[Materials provided Boundary: Start]

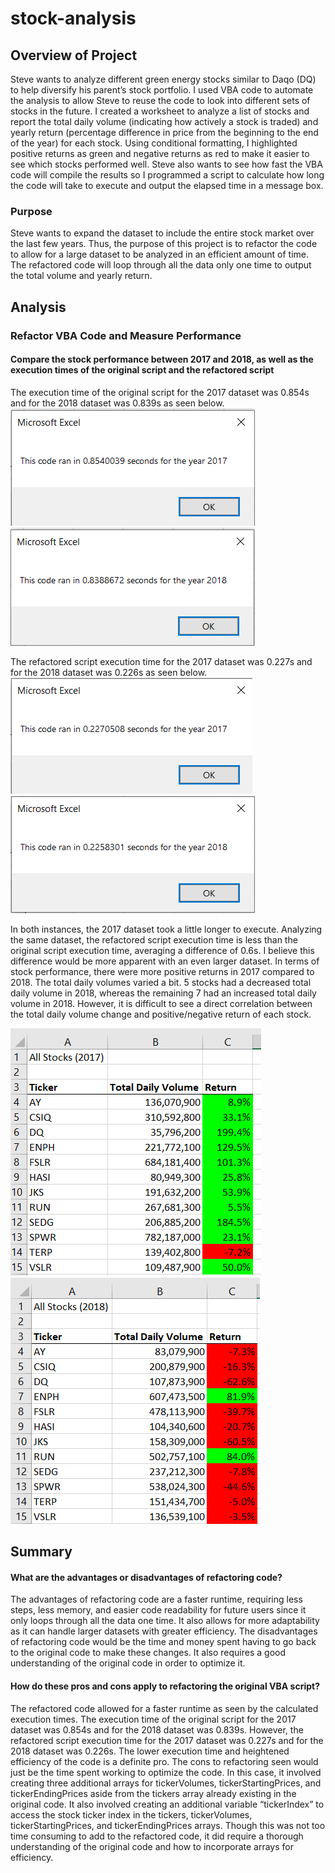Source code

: # stock-analysis

## Overview of Project
Steve wants to analyze different green energy stocks similar to Daqo (DQ) to help diversify his parent’s stock portfolio. I used VBA code to automate the analysis to allow Steve to reuse the code to look into different sets of stocks in the future.
I created a worksheet to analyze a list of stocks and report the total daily volume (indicating how actively a stock is traded) and yearly return (percentage difference in price from the beginning to the end of the year) for each stock. Using conditional formatting, I highlighted positive returns as green and negative returns as red to make it easier to see which stocks performed well. 
Steve also wants to see how fast the VBA code will compile the results so I programmed a script to calculate how long the code will take to execute and output the elapsed time in a message box. 

### Purpose
Steve wants to expand the dataset to include the entire stock market over the last few years. Thus, the purpose of this project is to refactor the code to allow for a large dataset to be analyzed in an efficient amount of time. The refactored code will loop through all the data only one time to output the total volume and yearly return.  

## Analysis

### Refactor VBA Code and Measure Performance

#### Compare the stock performance between 2017 and 2018, as well as the execution times of the original script and the refactored script
The execution time of the original script for the 2017 dataset was 0.854s and for the 2018 dataset was 0.839s as seen below. 
![image1: 2017 original code runtime](https://github.com/Soniaprogram/stock-analysis/blob/main/Additional%20Screenshots/Runtimes%20of%20original%20code/Original2017.PNG)
![image2: 2018 original code runtime](https://github.com/Soniaprogram/stock-analysis/blob/main/Additional%20Screenshots/Runtimes%20of%20original%20code/Original2018.PNG)

The refactored script execution time for the 2017 dataset was 0.227s and for the 2018 dataset was 0.226s as seen below.
![image3: 2017 refactored code runtime](https://github.com/Soniaprogram/stock-analysis/blob/main/Resources/VBA_Challenge_2017.PNG)
![image4: 2018 refactored code runtime](https://github.com/Soniaprogram/stock-analysis/blob/main/Resources/VBA_Challenge_2018.PNG)

In both instances, the 2017 dataset took a little longer to execute. Analyzing the same dataset, the refactored script execution time is less than the original script execution time, averaging a difference of 0.6s. I believe this difference would be more apparent with an even larger dataset.
In terms of stock performance, there were more positive returns in 2017 compared to 2018. The total daily volumes varied a bit. 5 stocks had a decreased total daily volume in 2018, whereas the remaining 7 had an increased total daily volume in 2018. However, it is difficult to see a direct correlation between the total daily volume change and positive/negative return of each stock. 

![image5: 2017 chart](https://github.com/Soniaprogram/stock-analysis/blob/main/Additional%20Screenshots/Results/2017chart.png)
![image6: 2018 chart](https://github.com/Soniaprogram/stock-analysis/blob/main/Additional%20Screenshots/Results/2018chart.PNG)

## Summary

#### What are the advantages or disadvantages of refactoring code?

The advantages of refactoring code are a faster runtime, requiring less steps, less memory, and easier code readability for future users since it only loops through all the data one time. It also allows for more adaptability as it can handle larger datasets with greater efficiency. 
The disadvantages of refactoring code would be the time and money spent having to go back to the original code to make these changes. It also requires a good understanding of the original code in order to optimize it. 

#### How do these pros and cons apply to refactoring the original VBA script?

The refactored code allowed for a faster runtime as seen by the calculated execution times. The execution time of the original script for the 2017 dataset was 0.854s and for the 2018 dataset was 0.839s. However, the refactored script execution time for the 2017 dataset was 0.227s and for the 2018 dataset was 0.226s. The lower execution time and heightened efficiency of the code is a definite pro. 
The cons to refactoring seen would just be the time spent working to optimize the code. In this case, it involved creating three additional arrays for tickerVolumes, tickerStartingPrices, and tickerEndingPrices aside from the tickers array already existing in the original code. It also involved creating an additional variable “tickerIndex” to access the stock ticker index in the tickers, tickerVolumes, tickerStartingPrices, and tickerEndingPrices arrays. Though this was not too time consuming to add to the refactored code, it did require a thorough understanding of the original code and how to incorporate arrays for efficiency.
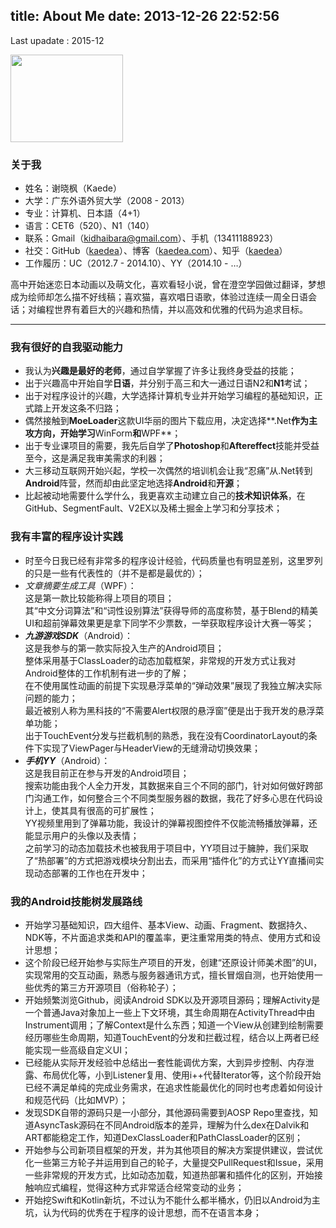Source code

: title: About Me
date: 2013-12-26 22:52:56
---

Last upadate : 2015-12

<div class="float-cv-avatar" style="width:180px; height:140px; object-fit:cover;">
    <img style="width:100%; height:100%; object-fit:cover;" src="http://7xih5c.com1.z0.glb.clouddn.com/15-12-13/50270186.jpg" alt="" title="Kaede Akatsuki"/>
</div>

### 关于我

 - 姓名：谢晓枫（Kaede）
 - 大学：广东外语外贸大学（2008 - 2013）
 - 专业：计算机、日本語（4+1）
 - 语言：CET6（520）、N1（140）
 - 联系：Gmail（kidhaibara@gmail.com）、手机（13411188923）
 - 社交：GitHub（[kaedea](https://github.com/kaedea)）、博客（[kaedea.com](http://kaedea.com/)）、知乎（[kaedea](http://www.zhihu.com/people/kaedea)）
 - 工作履历：UC（2012.7 - 2014.10）、YY（2014.10 - …）

高中开始迷恋日本动画以及萌文化，喜欢看轻小说，曾在澄空学园做过翻译，梦想成为绘师却怎么描不好线稿；喜欢猫，喜欢唱日语歌，体验过连续一周全日语会话；对编程世界有着巨大的兴趣和热情，并以高效和优雅的代码为追求目标。

----------

### 我有很好的自我驱动能力

 - 我认为**兴趣是最好的老师**，通过自学掌握了许多让我终身受益的技能；
 - 出于兴趣高中开始自学**日语**，并分别于高三和大一通过日语N2和**N1**考试；
 - 出于对程序设计的兴趣，大学选择计算机专业并开始学习编程的基础知识，正式踏上开发这条不归路；
 - 偶然接触到**MoeLoader**这款UI华丽的图片下载应用，决定选择**.Net**作为主攻方向，开始学习**WinForm**和**WPF**；
 - 出于专业课项目的需要，我先后自学了**Photoshop**和**Aftereffect**技能并受益至今，这是满足我审美需求的利器；
 - 大三移动互联网开始兴起，学校一次偶然的培训机会让我“忍痛”从.Net转到**Android**阵营，然而却由此坚定地选择**Android**和**开源**；
 - 比起被动地需要什么学什么，我更喜欢主动建立自己的**技术知识体系**，在GitHub、SegmentFault、V2EX以及稀土掘金上学习和分享技术；
 
### 我有丰富的程序设计实践
 - 时至今日我已经有非常多的程序设计经验，代码质量也有明显差别，这里罗列的只是一些有代表性的（并不是都是最优的）；
 - *文章摘要生成工具*（WPF）：<br>这是第一款比较能称得上项目的项目；<br>其“中文分词算法”和“词性设别算法”获得导师的高度称赞，基于Blend的精美UI和超前弹幕效果更是拿下同学不少票数，一举获取程序设计大赛一等奖；
 - ***九游游戏SDK***（Android）：<br>这是我参与的第一款实际投入生产的Android项目；<br>整体采用基于ClassLoader的动态加载框架，非常规的开发方式让我对Android整体的工作机制有进一步的了解；<br>在不使用属性动画的前提下实现悬浮菜单的“弹动效果”展现了我独立解决实际问题的能力；<br>最近被别人称为黑科技的“不需要Alert权限的悬浮窗”便是出于我开发的悬浮菜单功能；<br>出于TouchEvent分发与拦截机制的熟悉，我在没有CoordinatorLayout的条件下实现了ViewPager与HeaderView的无缝滑动切换效果；
 - ***手机YY***（Android）：<br>这是我目前正在参与开发的Android项目；<br>搜索功能由我个人全力开发，其数据来自三个不同的部门，针对如何做好跨部门沟通工作，如何整合三个不同类型服务器的数据，我花了好多心思在代码设计上，使其具有很高的可扩展性；<br>YY视频里用到了弹幕功能，我设计的弹幕视图控件不仅能流畅播放弹幕，还能显示用户的头像以及表情；<br>之前学习的动态加载技术也被我用于项目中，YY项目过于臃肿，我们采取了“热部署”的方式把游戏模块分割出去，而采用“插件化”的方式让YY直播间实现动态部署的工作也在开发中；

### 我的Android技能树发展路线

 - 开始学习基础知识，四大组件、基本View、动画、Fragment、数据持久、NDK等，不片面追求类和API的覆盖率，更注重常用类的特点、使用方式和设计思想；
 - 这个阶段已经开始参与实际生产项目的开发，创建“还原设计师美术图”的UI，实现常用的交互动画，熟悉与服务器通讯方式，擅长冒烟自测，也开始使用一些优秀的第三方开源项目（俗称轮子）；
 - 开始频繁浏览Github，阅读Android SDK以及开源项目源码；理解Activity是一个普通Java对象加上一些上下文环境，其生命周期在ActivityThread中由Instrument调用；了解Context是什么东西；知道一个View从创建到绘制需要经历哪些生命周期，知道TouchEvent的分发和拦截过程，结合以上两者已经能实现一些高级自定义UI；
 - 已经能从实际开发经验中总结出一套性能调优方案，大到异步控制、内存泄露、布局优化等，小到Listener复用、使用i++代替Iterator等，这个阶段开始已经不满足单纯的完成业务需求，在追求性能最优化的同时也考虑着如何设计和规范代码（比如MVP）；
 - 发现SDK自带的源码只是一小部分，其他源码需要到AOSP Repo里查找，知道AsyncTask源码在不同Android版本的差异，理解为什么dex在Dalvik和ART都能稳定工作，知道DexClassLoader和PathClassLoader的区别；
 - 开始参与公司新项目框架的开发，并为其他项目的解决方案提供建议，尝试优化一些第三方轮子并运用到自己的轮子，大量提交PullRequest和Issue，采用一些非常规的开发方式，比如动态加载，知道热部署和插件化的区别，开始接触响应式编程，觉得这种方式非常适合经常变动的业务；
 - 开始挖Swift和Kotlin新坑，不过认为不能什么都半桶水，仍旧以Android为主坑，认为代码的优秀在于程序的设计思想，而不在语言本身；
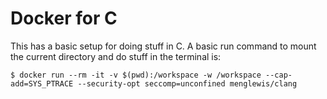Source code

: # Docker for C

This has a basic setup for doing stuff in C.
A basic run command to mount the current directory and do stuff in the terminal is:

    $ docker run --rm -it -v $(pwd):/workspace -w /workspace --cap-add=SYS_PTRACE --security-opt seccomp=unconfined menglewis/clang
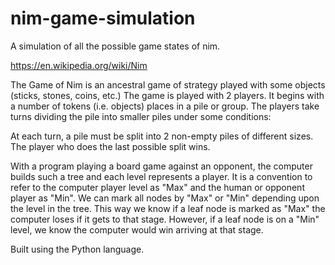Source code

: # nim-game-simulation
A simulation of all the possible game states of nim.

https://en.wikipedia.org/wiki/Nim

The Game of Nim is an ancestral game of strategy played with some objects 
(sticks, stones, coins, etc.) The game is played with 2 players. It begins 
with a number of tokens (i.e. objects) places in a pile or group. The players 
take turns dividing the pile into smaller piles under some conditions:

At each turn, a pile must be split into 2 non-empty piles of different sizes.
The player who does the last possible split wins.

With a program playing a board game against an opponent, the computer builds 
such a tree and each level represents a player. It is a convention to refer 
to the computer player level as "Max" and the human or opponent player as "Min". 
We can mark all nodes by "Max" or "Min" depending upon the level in the tree. 
This way we know if a leaf node is marked as "Max" the computer loses if it gets 
to that stage. However, if a leaf node is on a "Min" level, we know the computer 
would win arriving at that stage.

Built using the Python language.
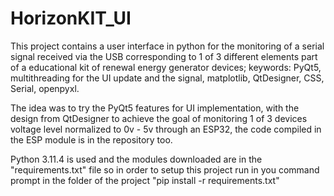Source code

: # HorizonKIT_UI
This project contains a user interface in python for the monitoring of a serial signal received via the USB corresponding to 1 of 3 different elements part of a educational kit of renewal energy generator devices; keywords: PyQt5, multithreading for the UI update and the signal, matplotlib, QtDesigner, CSS, Serial, openpyxl. 

The idea was to try the PyQt5 features for UI implementation, with the design from QtDesigner to achieve the goal of monitoring 1 of 3 devices voltage level normalized to 0v - 5v through an ESP32, the code compiled in the ESP module is in the repository too.

Python 3.11.4 is used and the modules downloaded are in the "requirements.txt" file so in order to setup this project run in you command prompt in the folder of the project "pip install -r requirements.txt"
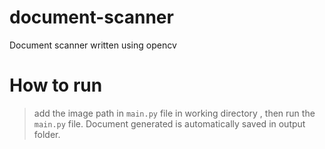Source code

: # document-scanner
Document scanner written using opencv

# How to run
> add the image path in `main.py` file in working directory , then run the `main.py` file. Document generated is automatically saved in output folder.
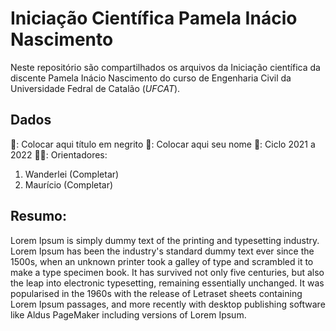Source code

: # Iniciação Científica Pamela Inácio Nascimento 

Neste repositório são compartilhados os arquivos da Iniciação científica da discente Pamela Inácio Nascimento do curso de Engenharia Civil da Universidade Fedral de Catalão (*UFCAT*).

## Dados
📝: Colocar aqui título em negrito
👤: Colocar aqui seu nome
📅: Ciclo 2021 a 2022
👨‍🏫: Orientadores:
1. Wanderlei (Completar)
2. Maurício (Completar)

## Resumo:

Lorem Ipsum is simply dummy text of the printing and typesetting industry. Lorem Ipsum has been the industry's standard dummy text ever since the 1500s, when an unknown printer took a galley of type and scrambled it to make a type specimen book. It has survived not only five centuries, but also the leap into electronic typesetting, remaining essentially unchanged. It was popularised in the 1960s with the release of Letraset sheets containing Lorem Ipsum passages, and more recently with desktop publishing software like Aldus PageMaker including versions of Lorem Ipsum.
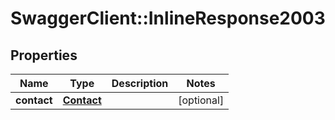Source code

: # SwaggerClient::InlineResponse2003

## Properties
Name | Type | Description | Notes
------------ | ------------- | ------------- | -------------
**contact** | [**Contact**](Contact.md) |  | [optional] 


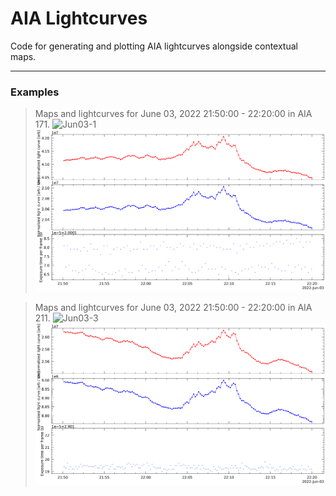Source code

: # AIA Lightcurves

Code for generating and plotting AIA lightcurves alongside contextual maps.

---
### Examples
> Maps and lightcurves for June 03, 2022 21:50:00 - 22:20:00 in AIA 171.
![Jun03-1](https://github.com/masek014/aia_lightcurves/blob/main/examples/region1_215000-222000_171.0%20Angstrom_N21_overview.png)
![Jun03-2](https://github.com/masek014/aia_lightcurves/blob/main/examples/region1_215000-222000_171.0%20Angstrom_N21_summary.png)

> Maps and lightcurves for June 03, 2022 21:50:00 - 22:20:00 in AIA 211.
![Jun03-3](https://github.com/masek014/aia_lightcurves/blob/main/examples/region1_215000-222000_211.0%20Angstrom_N21_overview.png)
![Jun03-3](https://github.com/masek014/aia_lightcurves/blob/main/examples/region1_215000-222000_211.0%20Angstrom_N21_summary.png)
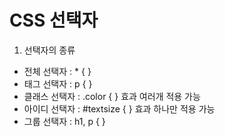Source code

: CSS 선택자
===
1. 선택자의 종류
- 전체 선택자 : * { }
- 태그 선택자 : p { }
- 클래스 선택자 : .color { } 효과 여러개 적용 가능
- 아이디 선택자 : #textsize { } 효과 하나만 적용 가능
- 그룹 선택자 : h1, p { }
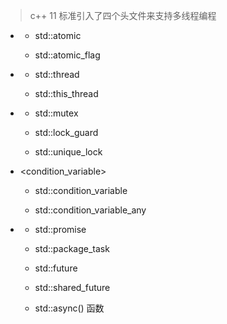 > c++ 11 标准引入了四个头文件来支持多线程编程

- <atomic>
  
  - std::atomic
  
  - std::atomic_flag

- <thread>
  
  - std::thread
  
  - std::this_thread

- <mutex>
  
  - std::mutex
  
  - std::lock_guard
  
  - std::unique_lock

- <condition_variable>
  
  - std::condition_variable
  
  - std::condition_variable_any

- <future>
  
  - std::promise
  
  - std::package_task
  
  - std::future
  
  - std::shared_future
  
  - std::async() 函数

[Materials provided Boundary: End]

Directions for this task = Return word for word the lines above from the line with "### 我的Android技能树发展路线" to the line with "- 已经能从实际开发经验中总", including both and leaving out all others.

Your solution =
### 我的Android技能树发展路线

 - 开始学习基础知识，四大组件、基本View、动画、Fragment、数据持久、NDK等，不片面追求类和API的覆盖率，更注重常用类的特点、使用方式和设计思想；
 - 这个阶段已经开始参与实际生产项目的开发，创建“还原设计师美术图”的UI，实现常用的交互动画，熟悉与服务器通讯方式，擅长冒烟自测，也开始使用一些优秀的第三方开源项目（俗称轮子）；
 - 开始频繁浏览Github，阅读Android SDK以及开源项目源码；理解Activity是一个普通Java对象加上一些上下文环境，其生命周期在ActivityThread中由Instrument调用；了解Context是什么东西；知道一个View从创建到绘制需要经历哪些生命周期，知道TouchEvent的分发和拦截过程，结合以上两者已经能实现一些高级自定义UI；
 - 已经能从实际开发经验中总结出一套性能调优方案，大到异步控制、内存泄露、布局优化等，小到Listener复用、使用i++代替Iterator等，这个阶段开始已经不满足单纯的完成业务需求，在追求性能最优化的同时也考虑着如何设计和规范代码（比如MVP）；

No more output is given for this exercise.